# Thread: Definite Integrals - Same Problem, 1st use Definite Integral, then FTC.

1. ## Definite Integrals - Same Problem, 1st use Definite Integral, then FTC.

Hi, guys. I'm working on a take-home test for my Calculus 1 class.
The first part of the problem was
"Find the area under f(x)=2x^2-x from 1 to 2 using the definite integral (not FTC)."
I ended up with 18/6.
However, for the second part of the problem, "Compute the definite integral from 1 to 2 (using the antiderivative squiggle) (2x^2-x)dx using the Fudamental Theorem of Caluclus," I got 33/6.

I feel like I probably did the FTC part correctly because it is much less complicated.
But, if you think I'm wrong, please let me know, and show me what I should do! I'm attatching files showing the work I did since it's far too complex to type.
I understand it might be a little difficult to read, but I just hope you can get the just of what I did 2. ## Re: Definite Integrals - Same Problem, 1st use Definite Integral, then FTC.

You should solve your test alone, am I right ?

3. ## Re: Definite Integrals - Same Problem, 1st use Definite Integral, then FTC.

No, it's a take home test so we can use our notes, friends, websites... Anything/Anyone but our professor.
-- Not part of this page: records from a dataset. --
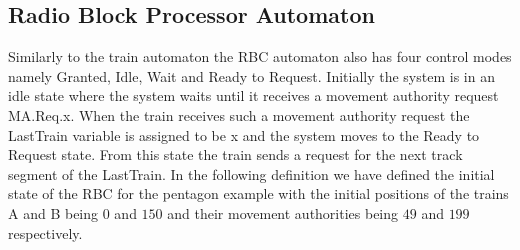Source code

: \subsection{Radio Block Processor Automaton}
Similarly to the train automaton the RBC automaton also has four control modes namely Granted, Idle, Wait and Ready to Request. Initially the system is in an idle state where the system waits until it receives a movement authority request MA.Req.x. When the train receives such a movement authority request the LastTrain variable is assigned to be x and the system moves to the Ready to Request state.  From this state the train sends a request for the next track segment of the LastTrain. In the following definition we have defined the initial state of the RBC for the pentagon example with the initial positions of the trains A and B being $0$ and $150$ and their movement authorities being $49$ and $199$ respectively.
\medskip

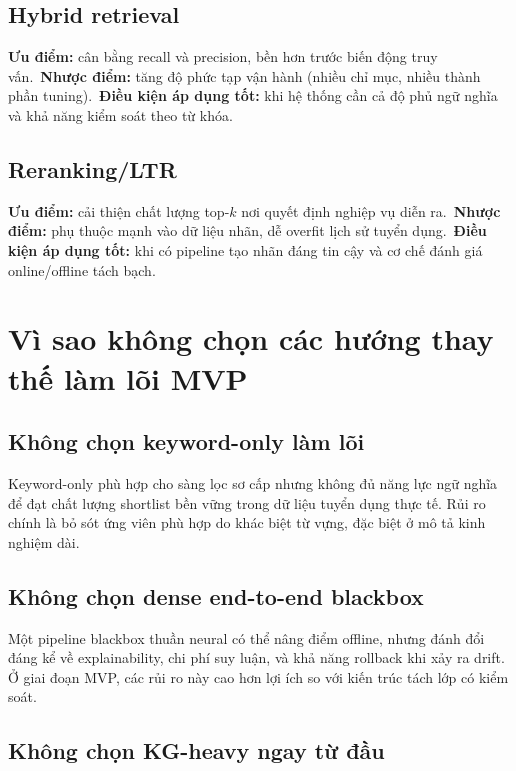 \subsection{Hybrid retrieval}

\textbf{Ưu điểm:} cân bằng recall và precision, bền hơn trước biến động truy vấn.\
\textbf{Nhược điểm:} tăng độ phức tạp vận hành (nhiều chỉ mục, nhiều thành phần tuning).\
\textbf{Điều kiện áp dụng tốt:} khi hệ thống cần cả độ phủ ngữ nghĩa và khả năng kiểm soát theo từ khóa.

\subsection{Reranking/LTR}

\textbf{Ưu điểm:} cải thiện chất lượng top-$k$ nơi quyết định nghiệp vụ diễn ra.\
\textbf{Nhược điểm:} phụ thuộc mạnh vào dữ liệu nhãn, dễ overfit lịch sử tuyển dụng.\
\textbf{Điều kiện áp dụng tốt:} khi có pipeline tạo nhãn đáng tin cậy và cơ chế đánh giá online/offline tách bạch.

\section{Vì sao không chọn các hướng thay thế làm lõi MVP}

\subsection{Không chọn keyword-only làm lõi}

Keyword-only phù hợp cho sàng lọc sơ cấp nhưng không đủ năng lực ngữ nghĩa để đạt chất lượng shortlist bền vững trong dữ liệu tuyển dụng thực tế. Rủi ro chính là bỏ sót ứng viên phù hợp do khác biệt từ vựng, đặc biệt ở mô tả kinh nghiệm dài.

\subsection{Không chọn dense end-to-end blackbox}

Một pipeline blackbox thuần neural có thể nâng điểm offline, nhưng đánh đổi đáng kể về explainability, chi phí suy luận, và khả năng rollback khi xảy ra drift. Ở giai đoạn MVP, các rủi ro này cao hơn lợi ích so với kiến trúc tách lớp có kiểm soát.

\subsection{Không chọn KG-heavy ngay từ đầu}

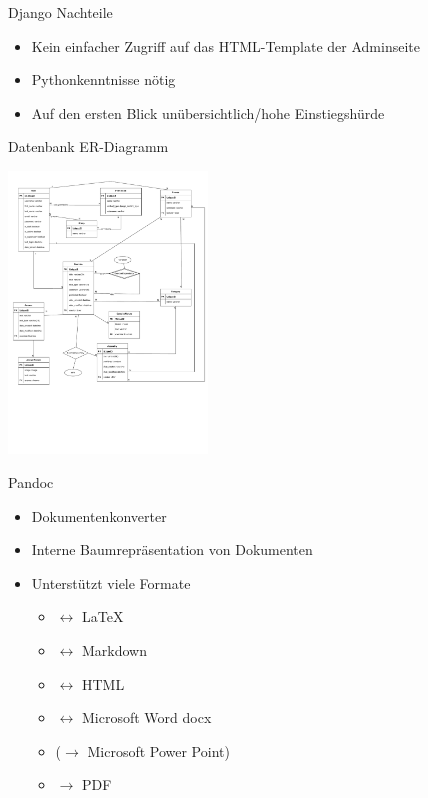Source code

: \documentclass[english,hangout]{beamer}
\begin{document}
\begin{frame}{Django Nachteile}
\begin{itemize}
 \item Kein einfacher Zugriff auf das HTML-Template der Adminseite
 \item Pythonkenntnisse nötig
 \item Auf den ersten Blick unübersichtlich/hohe Einstiegshürde
\end{itemize}
\end{frame}

\begin{frame}{Datenbank ER-Diagramm}
 \begin{center}
\includegraphics[height=7.5cm]{dynexgen-erd.pdf}
\end{center}
\vspace{-6mm}
\end{frame}

\begin{frame}{Pandoc}
    \begin{itemize}
        \item Dokumentenkonverter
        \item Interne Baumrepräsentation von Dokumenten
        \item Unterstützt viele Formate
        \begin{itemize}
            \item $\leftrightarrow$ \LaTeX
            \item $\leftrightarrow$ Markdown
            \item $\leftrightarrow$ HTML
            \item $\leftrightarrow$ Microsoft Word docx
            \item ($\rightarrow$ Microsoft Power Point)
            \item $\rightarrow$ PDF
        \end{itemize}
    \end{itemize}
\end{frame}
\end{document}
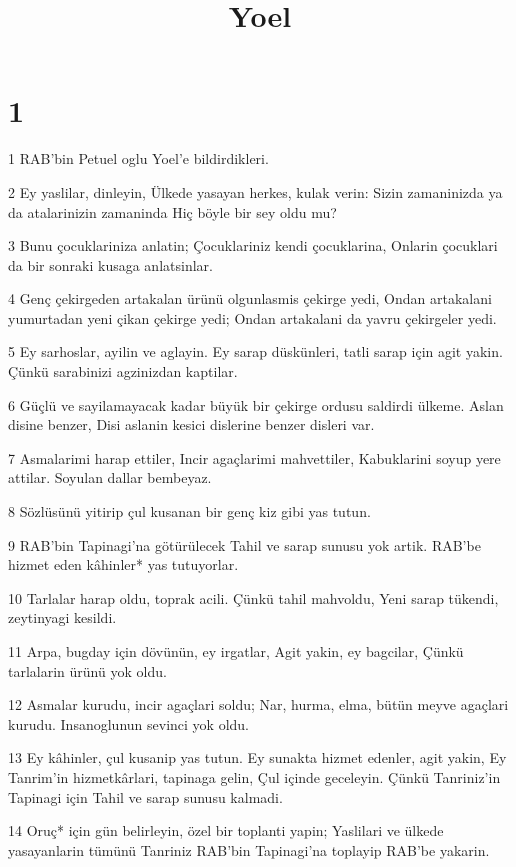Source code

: 

\title{Yoel}


\chapter{1}

\par 1 RAB'bin Petuel oglu Yoel'e bildirdikleri.
\par 2 Ey yaslilar, dinleyin, Ülkede yasayan herkes, kulak verin: Sizin zamaninizda ya da atalarinizin zamaninda Hiç böyle bir sey oldu mu?
\par 3 Bunu çocuklariniza anlatin; Çocuklariniz kendi çocuklarina, Onlarin çocuklari da bir sonraki kusaga anlatsinlar.
\par 4 Genç çekirgeden artakalan ürünü olgunlasmis çekirge yedi, Ondan artakalani yumurtadan yeni çikan çekirge yedi; Ondan artakalani da yavru çekirgeler yedi.
\par 5 Ey sarhoslar, ayilin ve aglayin. Ey sarap düskünleri, tatli sarap için agit yakin. Çünkü sarabinizi agzinizdan kaptilar.
\par 6 Güçlü ve sayilamayacak kadar büyük bir çekirge ordusu saldirdi ülkeme. Aslan disine benzer, Disi aslanin kesici dislerine benzer disleri var.
\par 7 Asmalarimi harap ettiler, Incir agaçlarimi mahvettiler, Kabuklarini soyup yere attilar. Soyulan dallar bembeyaz.
\par 8 Sözlüsünü yitirip çul kusanan bir genç kiz gibi yas tutun.
\par 9 RAB'bin Tapinagi'na götürülecek Tahil ve sarap sunusu yok artik. RAB'be hizmet eden kâhinler* yas tutuyorlar.
\par 10 Tarlalar harap oldu, toprak acili. Çünkü tahil mahvoldu, Yeni sarap tükendi, zeytinyagi kesildi.
\par 11 Arpa, bugday için dövünün, ey irgatlar, Agit yakin, ey bagcilar, Çünkü tarlalarin ürünü yok oldu.
\par 12 Asmalar kurudu, incir agaçlari soldu; Nar, hurma, elma, bütün meyve agaçlari kurudu. Insanoglunun sevinci yok oldu.
\par 13 Ey kâhinler, çul kusanip yas tutun. Ey sunakta hizmet edenler, agit yakin, Ey Tanrim'in hizmetkârlari, tapinaga gelin, Çul içinde geceleyin. Çünkü Tanriniz'in Tapinagi için Tahil ve sarap sunusu kalmadi.
\par 14 Oruç* için gün belirleyin, özel bir toplanti yapin; Yaslilari ve ülkede yasayanlarin tümünü Tanriniz RAB'bin Tapinagi'na toplayip RAB'be yakarin.

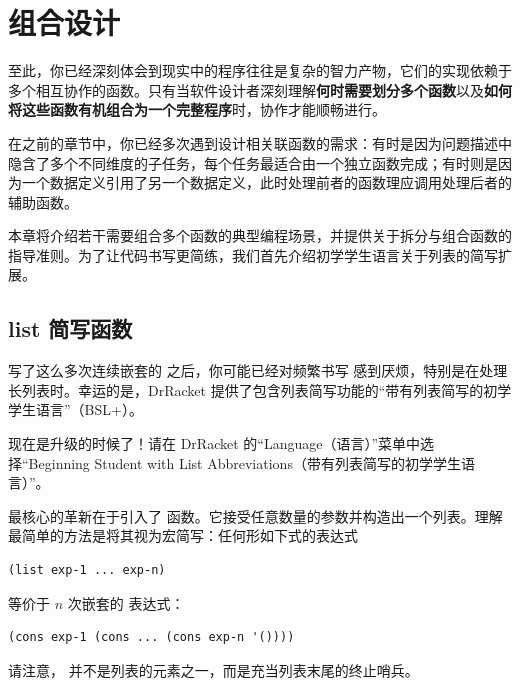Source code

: 
\chapter{组合设计}
\label{sec:ch11_design_by_composition}

至此，你已经深刻体会到现实中的程序往往是复杂的智力产物，它们的实现依赖于多个相互协作的函数。只有当软件设计者深刻理解\textbf{何时需要划分多个函数}以及\textbf{如何将这些函数有机组合为一个完整程序}时，协作才能顺畅进行。

在之前的章节中，你已经多次遇到设计相关联函数的需求：有时是因为问题描述中隐含了多个不同维度的子任务，每个任务最适合由一个独立函数完成；有时则是因为一个数据定义引用了另一个数据定义，此时处理前者的函数理应调用处理后者的辅助函数。

本章将介绍若干需要组合多个函数的典型编程场景，并提供关于拆分与组合函数的指导准则。为了让代码书写更简练，我们首先介绍初学学生语言关于列表的简写扩展。

\section{list 简写函数}
\label{sec:ch11_the_list_function}

写了这么多次连续嵌套的  之后，你可能已经对频繁书写  感到厌烦，特别是在处理长列表时。幸运的是，DrRacket 提供了包含列表简写功能的“带有列表简写的初学学生语言”（BSL+）。

\begin{notebox}[切换教学语言]
现在是升级的时候了！请在 DrRacket 的“Language（语言）”菜单中选择“Beginning Student with List Abbreviations（带有列表简写的初学学生语言）”。
\end{notebox}

最核心的革新在于引入了  函数。它接受任意数量的参数并构造出一个列表。理解  最简单的方法是将其视为宏简写：任何形如下式的表达式
\begin{lstlisting}[language=BSL]
(list exp-1 ... exp-n)
\end{lstlisting}
等价于 $n$ 次嵌套的  表达式：
\begin{lstlisting}[language=BSL]
(cons exp-1 (cons ... (cons exp-n '())))
\end{lstlisting}
请注意， 并不是列表的元素之一，而是充当列表末尾的终止哨兵。


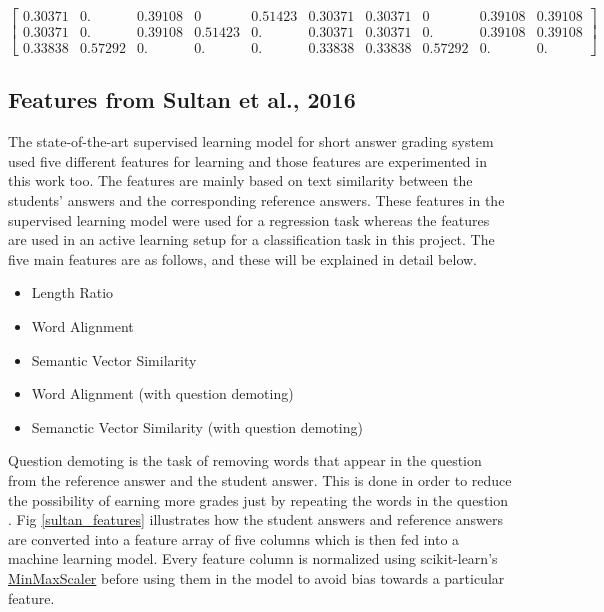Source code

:    {\tiny  $$ \begin{bmatrix}
    
   0.30371 & 0.  & 0.39108 & 0 &  0.51423  & 0.30371 & 0.30371 & 0 & 0.39108 & 0.39108 \\
   
   0.30371 & 0. & 0.39108 & 0.51423 & 0. &  0.30371 &  0.30371 & 0. & 0.39108 & 0.39108 \\
   
   0.33838  & 0.57292 & 0. & 0. & 0. & 0.33838 & 0.33838 & 0.57292 & 0. & 0.
   
    \end{bmatrix}  $$} 
	
	\subsection{Features from Sultan et al., 2016 \cite{Sultan2016}}
	
	The state-of-the-art supervised learning model for short answer grading system used five different features for learning and those features are experimented in this work too. The features are mainly based on text similarity between the students' answers and the corresponding reference answers. These features in the supervised learning model were used for a regression task whereas the features are used in an active learning setup for a classification task in this project. The five main features are as follows, and these will be explained in detail below. 
	
	\begin{itemize}
		\item Length Ratio
		\item Word Alignment
		\item Semantic Vector Similarity
		\item Word Alignment (with question demoting)
		\item Semanctic Vector Similarity (with question demoting)
	\end{itemize}  
	
	Question demoting is the task of removing words that appear in the question from the reference answer and the student answer. This is done in order to reduce the possibility of earning more grades just by repeating the words in the question \cite{Sultan2016}. Fig \ref{sultan_features} illustrates how the student answers and reference answers are converted into a feature array of five columns which is then fed into a machine learning model. Every feature column is normalized using scikit-learn's \href{https://scikit-learn.org/stable/modules/generated/sklearn.preprocessing.MinMaxScaler.html}{MinMaxScaler} before using them in the model to avoid bias towards a particular feature.
	
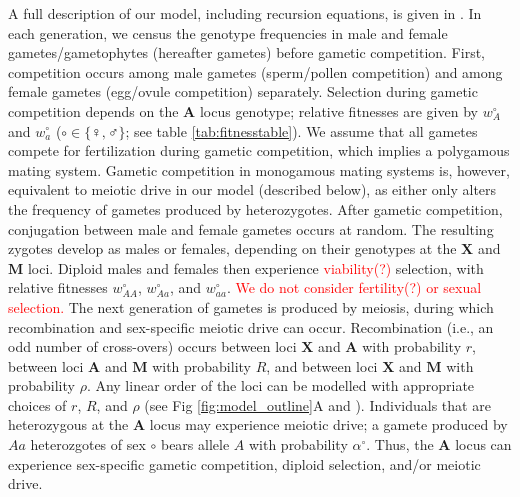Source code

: \documentclass[10pt,letterpaper]{article}
\begin{document}
A full description of our model, including recursion equations, is given in . 
In each generation, we census the genotype frequencies in male and female gametes/gametophytes (hereafter gametes) before gametic competition. 
First, competition occurs among male gametes (sperm/pollen competition) and among female gametes (egg/ovule competition) separately. 
Selection during gametic competition depends on the $\mathbf{A}$ locus genotype; relative fitnesses are given by $w_A^\circ$ and $w_a^\circ$ ($\circ \in \{\female,\male\}$; see table \ref{tab:fitnesstable}). %
We assume that all gametes compete for fertilization during gametic competition, which implies a polygamous mating system. 
Gametic competition in monogamous mating systems is, however, equivalent to meiotic drive in our model (described below), as either only alters the frequency of gametes produced by heterozygotes. 
After gametic competition, conjugation between male and female gametes occurs at random.
The resulting zygotes develop as males or females, depending on their genotypes at the $\mathbf{X}$ and $\mathbf{M}$ loci. %
Diploid males and females then experience \textcolor{red}{viability(?)} selection, with relative fitnesses $w_{AA}^{\circ}$, $w_{Aa}^{\circ}$, and $w_{aa}^{\circ}$. %
\textcolor{red}{We do not consider fertility(?) or sexual selection.}
The next generation of gametes is produced by meiosis, during which recombination and sex-specific meiotic drive can occur. 
Recombination (i.e., an odd number of cross-overs) occurs between loci $\mathbf{X}$ and $\mathbf{A}$ with probability $r$, between loci $\mathbf{A}$ and $\mathbf{M}$ with probability $R$, and between loci $\mathbf{X}$ and $\mathbf{M}$ with probability $\rho$.
Any linear order of the loci can be modelled with appropriate choices of $r$, $R$, and $\rho$ (see Fig \ref{fig:model_outline}A and ). 
Individuals that are heterozygous at the $\mathbf{A}$ locus may experience meiotic drive; a gamete produced by $Aa$ heterozgotes of sex $\circ$ bears allele $A$ with probability $\alpha^\circ$. 
Thus, the $\mathbf{A}$ locus can experience sex-specific gametic competition, diploid selection, and/or meiotic drive. 
\end{document}
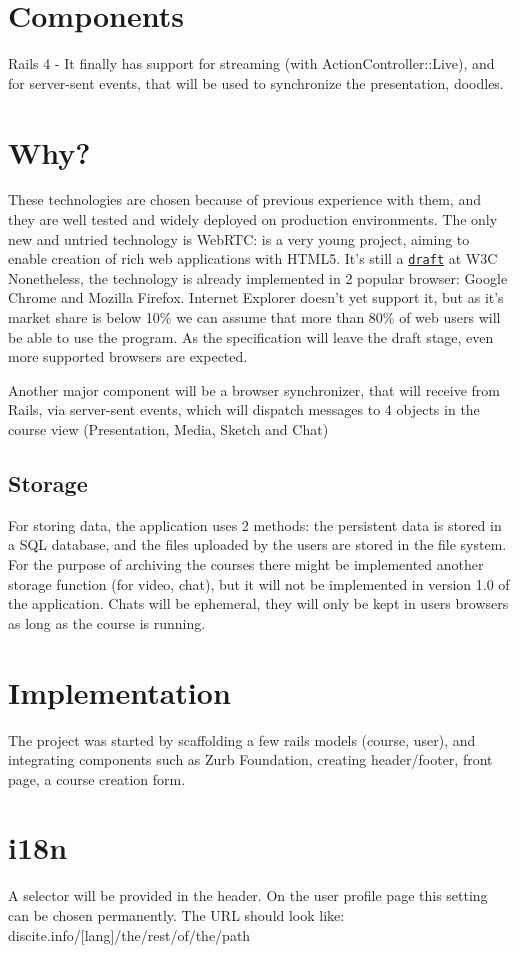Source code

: \section{Components}
Rails 4 - It finally has support for streaming (with ActionController::Live),
and for server-sent events, that will be used to synchronize the presentation,
doodles.

\section{Why?}
These technologies are chosen because of previous experience with them, and they
are well tested and widely deployed on production environments.
The only new and untried technology is WebRTC: is a very young project, aiming
to enable creation of rich web applications with HTML5. It's still a
\href{http://dev.w3.org/2011/webrtc/editor/webrtc.html}{\texttt{draft}} at W3C
Nonetheless, the technology is already implemented in 2 popular browser: Google
Chrome and Mozilla Firefox.  Internet Explorer doesn't yet support it, but as
it's market share is below 10\% we can assume that more than 80\% of web users
\citep{browserStats} will be able to use the program. As the specification will
leave the draft stage, even more supported browsers are expected.


Another major component will be a browser synchronizer, that will receive
from Rails, via server-sent events, which will dispatch messages to 4 objects
in the course view (Presentation, Media, Sketch and Chat)

\subsection{Storage}
For storing data, the application uses 2 methods: the persistent data is stored
in a SQL database, and the files uploaded by the users are stored in the
file system. For the purpose of archiving the courses there might be implemented
another storage function (for video, chat), but it will not be implemented in
version 1.0 of the application. Chats will be ephemeral, they will only be kept
in users browsers as long as the course is running.

\section{Implementation}
The project was started by scaffolding a few rails models (course, user), and
integrating components such as Zurb Foundation, creating header/footer, front
page, a course creation form.

\section{i18n}
A selector will be provided in the header. On the user profile page this setting
can be chosen permanently. The URL should look like:
discite.info/[lang]/the/rest/of/the/path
Too much for you to figure out, too? 4. ## Re: Definite Integrals - Same Problem, 1st use Definite Integral, then FTC.

in the second attachment file you did this integral wrong this how you should do it

$\displaystyle \int_{1}^{2} 2x^2 -x \;dx = \frac{2x^{2+1}}{2+1}- \frac{x^{1+1}}{1+1} \mid_{1}^{2}$

in general

$\displaystyle \int x^n \; dx = \frac{x^{n+1}}{n+1}+C$

indefinite integral

$\displaystyle \int 2x^2 -x \; dx = \frac{2x^3}{3} - \frac{x^2}{2} +C$

definite integral

$\displaystyle \int_1^2 2x^2 -x \; dx = \left(\frac{2(2)^3}{3} - \frac{2^2}{2}\right) - \left(\frac{2}{3} - \frac{1}{2}\right)$

5. ## Re: Definite Integrals - Same Problem, 1st use Definite Integral, then FTC.

Thank you for catching that!
I also noticed I messed up while taking the limits and adding up the fractions for the first part, 19/6 is the correct answer.
I so much appreciate your help in going through that for me, I would have NEVER caught that mistake I made in FTC!

6. ## Re: Definite Integrals - Same Problem, 1st use Definite Integral, then FTC. Originally Posted by Kristenx2 No, it's a take home test so we can use our notes, friends, websites... Anything/Anyone but our professor. Too much for you to figure out, too? Uh huh. Then what's the point of handing in the work if it's just copied from someone else? Thread closed.